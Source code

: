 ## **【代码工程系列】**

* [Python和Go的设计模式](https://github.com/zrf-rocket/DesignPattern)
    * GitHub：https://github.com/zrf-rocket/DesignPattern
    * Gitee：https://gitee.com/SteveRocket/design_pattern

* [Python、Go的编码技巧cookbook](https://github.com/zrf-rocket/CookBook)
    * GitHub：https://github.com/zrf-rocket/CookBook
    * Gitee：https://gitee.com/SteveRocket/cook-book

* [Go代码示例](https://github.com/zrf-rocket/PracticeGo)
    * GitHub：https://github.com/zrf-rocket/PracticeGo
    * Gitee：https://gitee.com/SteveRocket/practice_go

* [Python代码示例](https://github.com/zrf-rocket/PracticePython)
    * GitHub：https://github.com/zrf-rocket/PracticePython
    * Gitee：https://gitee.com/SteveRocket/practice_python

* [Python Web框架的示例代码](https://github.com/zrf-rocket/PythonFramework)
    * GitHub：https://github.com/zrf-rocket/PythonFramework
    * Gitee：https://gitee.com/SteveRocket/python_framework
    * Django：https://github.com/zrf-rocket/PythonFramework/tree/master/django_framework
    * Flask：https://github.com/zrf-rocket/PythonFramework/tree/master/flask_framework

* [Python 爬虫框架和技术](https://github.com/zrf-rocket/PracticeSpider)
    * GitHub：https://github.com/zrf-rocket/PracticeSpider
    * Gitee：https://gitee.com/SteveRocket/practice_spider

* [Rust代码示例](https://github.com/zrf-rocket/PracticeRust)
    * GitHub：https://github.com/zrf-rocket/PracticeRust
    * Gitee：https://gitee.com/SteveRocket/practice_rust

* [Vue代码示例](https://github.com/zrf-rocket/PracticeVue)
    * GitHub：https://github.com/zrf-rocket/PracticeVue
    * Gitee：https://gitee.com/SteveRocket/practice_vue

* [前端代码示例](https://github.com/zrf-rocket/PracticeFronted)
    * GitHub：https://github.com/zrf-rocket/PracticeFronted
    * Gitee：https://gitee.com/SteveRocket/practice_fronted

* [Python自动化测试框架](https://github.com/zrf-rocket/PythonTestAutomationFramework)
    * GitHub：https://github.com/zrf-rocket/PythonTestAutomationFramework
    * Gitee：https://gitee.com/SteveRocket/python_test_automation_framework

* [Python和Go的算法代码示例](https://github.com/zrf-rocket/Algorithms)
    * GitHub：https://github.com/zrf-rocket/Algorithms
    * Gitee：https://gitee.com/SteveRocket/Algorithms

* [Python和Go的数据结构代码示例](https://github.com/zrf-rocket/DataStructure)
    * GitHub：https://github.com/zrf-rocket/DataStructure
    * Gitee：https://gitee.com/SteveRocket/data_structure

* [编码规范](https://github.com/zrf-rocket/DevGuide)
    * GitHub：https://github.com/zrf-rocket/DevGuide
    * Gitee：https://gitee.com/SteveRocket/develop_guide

> The task: In how many lines of the material does the word "Algorithms" occur? Reply with only that number.

> The completed task: 3